━━ Entries shown ━━
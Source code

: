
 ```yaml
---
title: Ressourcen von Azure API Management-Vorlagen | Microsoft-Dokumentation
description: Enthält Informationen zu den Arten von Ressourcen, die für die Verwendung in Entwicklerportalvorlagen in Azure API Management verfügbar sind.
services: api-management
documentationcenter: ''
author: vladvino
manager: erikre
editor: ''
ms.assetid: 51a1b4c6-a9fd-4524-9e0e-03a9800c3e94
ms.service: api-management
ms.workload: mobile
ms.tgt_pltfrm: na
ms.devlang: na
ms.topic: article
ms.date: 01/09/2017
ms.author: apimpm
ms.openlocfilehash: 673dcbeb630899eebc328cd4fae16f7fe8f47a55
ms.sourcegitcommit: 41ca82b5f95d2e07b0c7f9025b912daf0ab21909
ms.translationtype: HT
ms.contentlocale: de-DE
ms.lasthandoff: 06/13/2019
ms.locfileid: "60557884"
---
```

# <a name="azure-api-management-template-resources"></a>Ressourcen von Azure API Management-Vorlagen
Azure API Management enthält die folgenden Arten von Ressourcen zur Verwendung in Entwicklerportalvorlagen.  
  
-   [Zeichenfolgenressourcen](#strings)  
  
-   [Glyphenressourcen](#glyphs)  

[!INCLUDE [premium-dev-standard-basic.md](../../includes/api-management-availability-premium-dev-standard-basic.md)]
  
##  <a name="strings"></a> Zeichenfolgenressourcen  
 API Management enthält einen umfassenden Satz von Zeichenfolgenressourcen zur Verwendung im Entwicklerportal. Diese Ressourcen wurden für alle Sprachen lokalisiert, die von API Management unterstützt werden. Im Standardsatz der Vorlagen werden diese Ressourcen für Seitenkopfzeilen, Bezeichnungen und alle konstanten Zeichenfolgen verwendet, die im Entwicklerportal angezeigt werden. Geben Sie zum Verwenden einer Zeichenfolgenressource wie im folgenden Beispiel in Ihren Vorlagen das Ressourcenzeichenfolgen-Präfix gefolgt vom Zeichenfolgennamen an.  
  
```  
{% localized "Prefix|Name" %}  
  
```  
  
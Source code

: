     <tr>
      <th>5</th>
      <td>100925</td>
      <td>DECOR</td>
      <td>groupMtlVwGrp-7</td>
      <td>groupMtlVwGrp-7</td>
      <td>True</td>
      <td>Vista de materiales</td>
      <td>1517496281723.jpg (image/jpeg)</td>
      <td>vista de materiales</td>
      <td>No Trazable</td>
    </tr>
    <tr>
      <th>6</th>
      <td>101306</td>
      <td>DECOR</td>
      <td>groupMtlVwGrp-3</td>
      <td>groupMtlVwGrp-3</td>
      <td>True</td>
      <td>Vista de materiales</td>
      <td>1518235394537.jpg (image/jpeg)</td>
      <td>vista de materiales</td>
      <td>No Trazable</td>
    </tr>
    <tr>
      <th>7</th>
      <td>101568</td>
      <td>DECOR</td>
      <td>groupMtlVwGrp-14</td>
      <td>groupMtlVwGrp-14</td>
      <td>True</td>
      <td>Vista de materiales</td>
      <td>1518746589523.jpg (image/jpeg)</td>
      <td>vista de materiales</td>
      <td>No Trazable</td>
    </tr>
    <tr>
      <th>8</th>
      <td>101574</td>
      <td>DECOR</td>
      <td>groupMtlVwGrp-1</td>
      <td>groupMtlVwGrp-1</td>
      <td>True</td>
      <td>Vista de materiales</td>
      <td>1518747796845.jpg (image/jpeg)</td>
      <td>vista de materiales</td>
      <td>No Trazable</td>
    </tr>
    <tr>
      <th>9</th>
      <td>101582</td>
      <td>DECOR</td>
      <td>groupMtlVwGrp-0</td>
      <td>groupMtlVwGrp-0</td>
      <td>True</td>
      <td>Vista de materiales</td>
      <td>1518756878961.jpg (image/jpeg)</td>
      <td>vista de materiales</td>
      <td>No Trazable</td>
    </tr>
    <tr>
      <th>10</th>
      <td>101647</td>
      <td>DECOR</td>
━━━
● **Exercise**
Pull out all lines from the listing that contain the string "image".

● **Answer section**
      <td>1517496281723.jpg (image/jpeg)</td>
      <td>1518235394537.jpg (image/jpeg)</td>
      <td>1518746589523.jpg (image/jpeg)</td>
      <td>1518747796845.jpg (image/jpeg)</td>
      <td>1518756878961.jpg (image/jpeg)</td>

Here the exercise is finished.